Forbes contributor Deep Patel wrote an article about how we can learn a lot from young, successful CEOs. The individuals discussed below teach us that it doesn't matter whether you have experience or not, are in a high ranking position or not, because either situation can be used to your advantage.
Don't let your age limit you
Tyler Haney is the CEO of Outdoor Voices, an athletic apparel brand. In an interview with CNBC, Haney stated that it was due to her age that she is where she is.
She said that her youth made her naïve. In other situations, this may have been a disadvantage, but not for Haney.
According to her, the beauty of being naïve was that she pushed the boundaries that were limiting her. She said she did not have any experience and thus asked to be present in people's offices in order to gain some.
She wouldn't have asked if she were older and had some background and experience. But she wasn't older. She was young and naïve, bold enough to ask questions, be curious, and eventually break through barriers.
Do the dirty work.
Most people in high ranking positions pass off the dirty work to the subordinates or to secretaries. But not Richard Werbe of Studypool, an online tutoring platform.
For Werbe, no position is ever prestigious enough to hinder you from getting down and dirty in the job. He wrote in Huffington Post about an occasion wherein a Studypool user reported a bug in the platform.
Instead of assigning his developers to fix the issue, Werbe got himself involved. What resulted was the creation of new features and designs, prompting more user sign-ups.

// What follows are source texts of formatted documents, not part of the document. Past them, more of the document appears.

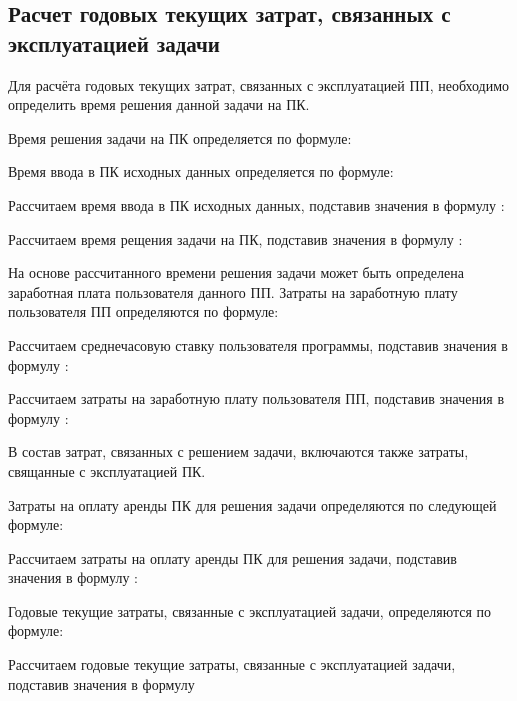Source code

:\subsection{Расчет годовых текущих затрат, связанных с эксплуатацией задачи}
\label{sec:economics:manualTotalExpenses}

Для расчёта годовых текущих затрат, связанных с эксплуатацией ПП, необходимо определить время решения данной задачи на ПК.

Время решения задачи на ПК определяется по формуле:
\pcTaskAccomplishTimeCostEquation

Время ввода в ПК исходных данных определяется по формуле:
\manualInputTimeEquation

Рассчитаем время ввода в ПК исходных данных, подставив значения в формулу :
\manualInputTimeFormulaApplied

Рассчитаем время рещения задачи на ПК, подставив значения в формулу :
\pcTaskAccomplishTimeCostFormulaApplied

На основе рассчитанного времени решения задачи может быть определена заработная плата пользователя данного ПП. Затраты на заработную плату пользователя ПП определяются по формуле:
\userSalaryEquation

Рассчитаем среднечасовую ставку пользователя программы, подставив значения в формулу :
\userRateFormulaApplied

Рассчитаем затраты на заработную плату пользователя ПП, подставив значения в формулу :
\userSalaryFormulaApplied

В состав затрат, связанных с решением задачи, включаются также затраты, свящанные с эксплуатацией ПК.

Затраты на оплату аренды ПК для решения задачи определяются по следующей формуле:
\userPCRentCostEquation

Рассчитаем затраты на оплату аренды ПК для решения задачи, подставив значения в формулу :
\userPCRentCostFormulaApplied

Годовые текущие затраты, связанные с эксплуатацией задачи, определяются по формуле:
\annualExpensesEquation

Рассчитаем годовые текущие затраты, связанные с эксплуатацией задачи, подставив значения в формулу 
\annualExpensesFormulaApplied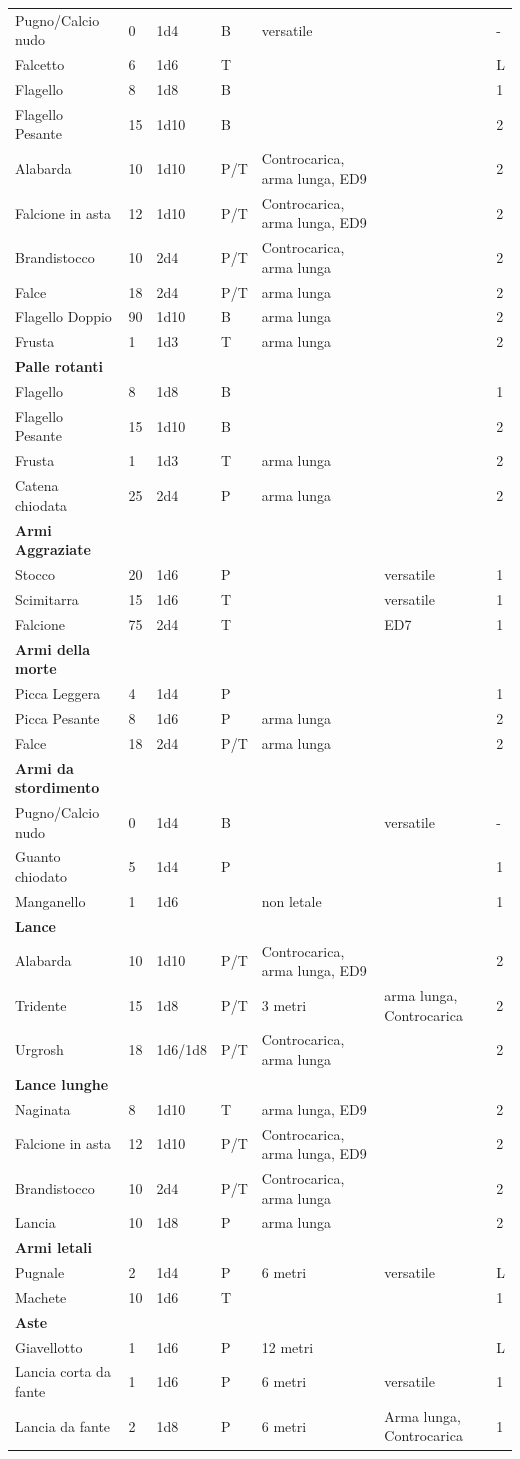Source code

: \documentclass[a4paper,11pt,twoside,openany]{book}
\begin{document}
{\begin{longtable}{|L{3.5cm} |k{1,3cm} |k{1.5cm}| k{1.3cm} |L{3.2cm} |k{2.7cm}|k{2cm}|}
	Pugno/Calcio nudo & 0 & 1d4 & B & versatile & &-\tabularnewline
	Falcetto & 6 & 1d6 & T & & &L\tabularnewline
	Flagello & 8 & 1d8 & B & & &1\tabularnewline
	Flagello Pesante & 15 & 1d10 & B & & &2\tabularnewline
	Alabarda & 10 & 1d10 & P/T & Controcarica, arma lunga, ED9 & &2\tabularnewline
	Falcione in asta & 12 & 1d10 & P/T & Controcarica, arma lunga, ED9 & &2\tabularnewline
	Brandistocco & 10 & 2d4 & P/T & Controcarica, arma lunga & &2\tabularnewline
	Falce & 18 & 2d4 & P/T & arma lunga & &2\tabularnewline
	Flagello Doppio & 90 & 1d10 & B & arma lunga & &2\tabularnewline
	Frusta & 1 & 1d3 & T & arma lunga & &2\tabularnewline
	\textbf{Palle rotanti} & & & & & &\tabularnewline
	Flagello & 8 & 1d8 & B & & &1\tabularnewline
	Flagello Pesante & 15 & 1d10 & B & & &2\tabularnewline
	Frusta & 1 & 1d3 & T & arma lunga & &2\tabularnewline
	Catena chiodata & 25 & 2d4 & P & arma lunga & &2\tabularnewline
	\textbf{Armi Aggraziate} & & & & & &\tabularnewline
	Stocco & 20 & 1d6 & P & & versatile&1\tabularnewline
	Scimitarra & 15 & 1d6 & T & & versatile&1\tabularnewline
	Falcione & 75 & 2d4 & T & & ED7&1\tabularnewline
	\textbf{Armi della morte} & & & & & &\tabularnewline
	Picca Leggera & 4 & 1d4 & P & & &1\tabularnewline
	Picca Pesante & 8 & 1d6 & P & arma lunga & &2\tabularnewline
	Falce & 18 & 2d4 & P/T & arma lunga & &2\tabularnewline
	\textbf{Armi da stordimento} & & & & && \tabularnewline
	Pugno/Calcio nudo & 0 & 1d4 & B & & versatile&-\tabularnewline
	Guanto chiodato & 5 & 1d4 & P & & &1\tabularnewline
	Manganello & 1 & 1d6 & & non letale & &1\tabularnewline
	\textbf{Lance} & & & & & &\tabularnewline
	Alabarda & 10 & 1d10 & P/T & Controcarica, arma lunga, ED9 & &2\tabularnewline
	Tridente & 15 & 1d8 & P/T & 3 metri & arma lunga, Controcarica &2\tabularnewline
	Urgrosh & 18 & 1d6/1d8 & P/T & Controcarica, arma lunga & &2\tabularnewline
	\textbf{Lance lunghe} & & & & & &\tabularnewline
	Naginata & 8 & 1d10 & T & arma lunga, ED9 & &2\tabularnewline
	Falcione in asta & 12 & 1d10 & P/T & Controcarica, arma lunga, ED9 & &2\tabularnewline
	Brandistocco & 10 & 2d4 & P/T & Controcarica, arma lunga & &2\tabularnewline
	Lancia & 10 & 1d8 & P & arma lunga & &2\tabularnewline
	\textbf{Armi letali} & & & & & &\tabularnewline
	Pugnale & 2 & 1d4 & P & 6 metri & versatile&L\tabularnewline
	Machete & 10 & 1d6 & T & & &1\tabularnewline
	\textbf{Aste} & & & & & &\tabularnewline
	Giavellotto & 1 & 1d6 & P & 12 metri & &L\tabularnewline
	Lancia corta da fante & 1 & 1d6 & P & 6 metri & versatile&1\tabularnewline
	Lancia da fante & 2 & 1d8 & P & 6 metri &Arma lunga, Controcarica&1 \tabularnewline

\end{longtable}}
\end{document}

Not everything can be found on the internet, nor should everything happen there. For another successful CEO, Carlo Cisco, it is important that people get to log off and mingle, meet other individuals beyond their usernames and email addresses, and physically interact.
Cisco is the founder of SELECT which is a concierge company. Patel writes that every month, the firm holds a gathering so that members can meet and mingle.